Supplied records Start Marker

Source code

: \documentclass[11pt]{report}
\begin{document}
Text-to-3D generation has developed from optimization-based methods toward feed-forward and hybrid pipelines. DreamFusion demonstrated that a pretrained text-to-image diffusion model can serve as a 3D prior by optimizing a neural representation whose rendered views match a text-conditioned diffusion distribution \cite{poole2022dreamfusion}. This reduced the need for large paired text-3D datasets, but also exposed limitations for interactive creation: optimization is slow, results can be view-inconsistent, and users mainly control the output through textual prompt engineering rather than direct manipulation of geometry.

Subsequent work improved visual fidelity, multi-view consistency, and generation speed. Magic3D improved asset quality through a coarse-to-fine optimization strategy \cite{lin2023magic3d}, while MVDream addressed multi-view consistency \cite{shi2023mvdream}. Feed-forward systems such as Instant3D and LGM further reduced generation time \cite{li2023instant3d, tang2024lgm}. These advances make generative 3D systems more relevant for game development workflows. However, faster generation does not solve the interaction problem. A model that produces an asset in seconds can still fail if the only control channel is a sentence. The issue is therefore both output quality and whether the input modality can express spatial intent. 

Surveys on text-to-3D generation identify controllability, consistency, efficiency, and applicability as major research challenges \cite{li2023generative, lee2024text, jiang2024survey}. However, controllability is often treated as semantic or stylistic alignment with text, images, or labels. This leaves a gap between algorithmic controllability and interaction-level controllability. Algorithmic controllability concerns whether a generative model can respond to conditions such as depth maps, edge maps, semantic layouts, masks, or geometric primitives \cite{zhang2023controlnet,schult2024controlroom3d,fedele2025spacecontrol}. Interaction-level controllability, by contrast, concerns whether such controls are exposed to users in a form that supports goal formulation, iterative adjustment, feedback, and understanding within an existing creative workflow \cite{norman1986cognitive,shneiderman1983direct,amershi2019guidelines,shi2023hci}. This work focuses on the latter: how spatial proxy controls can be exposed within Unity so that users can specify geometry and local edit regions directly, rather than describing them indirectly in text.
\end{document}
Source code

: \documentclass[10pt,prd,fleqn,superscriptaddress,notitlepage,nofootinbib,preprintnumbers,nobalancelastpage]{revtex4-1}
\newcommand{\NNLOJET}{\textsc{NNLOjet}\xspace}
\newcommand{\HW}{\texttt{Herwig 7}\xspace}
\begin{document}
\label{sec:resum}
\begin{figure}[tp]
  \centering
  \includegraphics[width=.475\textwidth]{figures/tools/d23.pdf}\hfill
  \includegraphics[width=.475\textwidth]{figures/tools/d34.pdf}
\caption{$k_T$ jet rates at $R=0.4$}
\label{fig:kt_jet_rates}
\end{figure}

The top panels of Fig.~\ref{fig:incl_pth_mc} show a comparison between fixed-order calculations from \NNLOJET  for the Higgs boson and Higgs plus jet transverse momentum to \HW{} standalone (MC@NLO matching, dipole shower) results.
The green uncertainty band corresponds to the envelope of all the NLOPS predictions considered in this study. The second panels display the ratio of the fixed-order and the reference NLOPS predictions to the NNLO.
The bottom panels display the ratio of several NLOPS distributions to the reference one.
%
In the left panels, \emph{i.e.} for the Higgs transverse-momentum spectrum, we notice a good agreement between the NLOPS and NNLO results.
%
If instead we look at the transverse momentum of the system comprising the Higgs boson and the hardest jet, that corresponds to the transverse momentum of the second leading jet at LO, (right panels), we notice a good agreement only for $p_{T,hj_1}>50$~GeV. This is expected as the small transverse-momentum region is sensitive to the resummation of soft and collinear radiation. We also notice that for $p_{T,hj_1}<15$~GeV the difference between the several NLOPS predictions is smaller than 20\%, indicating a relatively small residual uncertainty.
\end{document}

Supplied records End Marker

Exercise details ->
The number of lines in the data that contain the word "reference" is all that should be stated.

The answer ->
2